May 24, 2008
By Robert Alt
Last week's decision by the California Supreme Court,
discovering a right to same-sex marriage in the state constitution,
was greeted with glee by homosexual-rights advocates across the
state and across the country. But such jubilation is misplaced,
because the decision will likely result in a significant and
lasting defeat for same-sex marriage advocates, both in California
and beyond. By removing the issue from the political branches and
constitutionalizing the policy question, the court's decision makes
compromise less likely and leaves a state constitutional amendment
as the only possible response - one in which same-sex marriage
advocates are not likely to prevail.
The California case did not present the question of whether
same-sex couples were entitled to any legal recognition of their
relationships. That question had already been settled by the
legislators, who established a domestic partnership law which
provided same-sex couples with virtually all the rights and
privileges of marriage, including the ability to make medical
decisions, file joint state tax returns, and change surnames. The
question before the court was therefore more modest: Does
restriction of the title "marriage" to opposite sex couples violate
the state constitution?
To this modest question came an answer of judicial immodesty.

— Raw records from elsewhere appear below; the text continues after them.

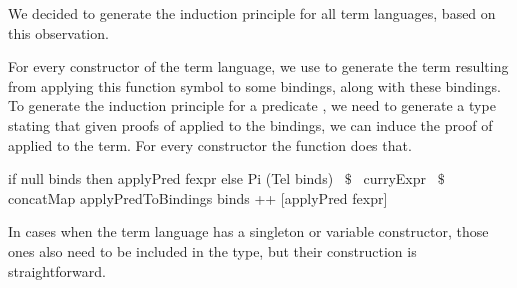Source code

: We decided to generate the induction principle for all term languages, based on this observation. 

For every constructor of the term language, we use  to generate the term resulting from applying this function symbol to some bindings, along with these bindings. To generate the induction principle for a predicate , we need to generate a type stating that given proofs of  applied to the bindings, we can induce the proof of  applied to the term. For every constructor the function  does that. 
\begin{hscode} 
 if null binds then applyPred fexpr
 else Pi (Tel binds) ~$\$$~
         curryExpr ~$\$$~ concatMap applyPredToBindings binds 
                     ++ [applyPred fexpr]
\end{hscode}
In cases when the term language has a singleton or variable constructor, those ones also need to be included in the type, but their construction is straightforward.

Indeed, as works of judicial activism go, the California Supreme
Court's decision is the Mona Lisa. The 100-plus page opinion
begins, ironically enough, by stating "our task in this proceeding
is not to decide whether we believe, as a matter of policy, that
the officially recognized relationship of a same-sex couple should
be designated a marriage rather than a domestic partnership, but to
determine whether the difference in the official names of the
relationships violates the California Constitution." Of course, a
judge writes this kind of a sentence only as a prologue to penning
a policy judgment. And the decision does not disappoint.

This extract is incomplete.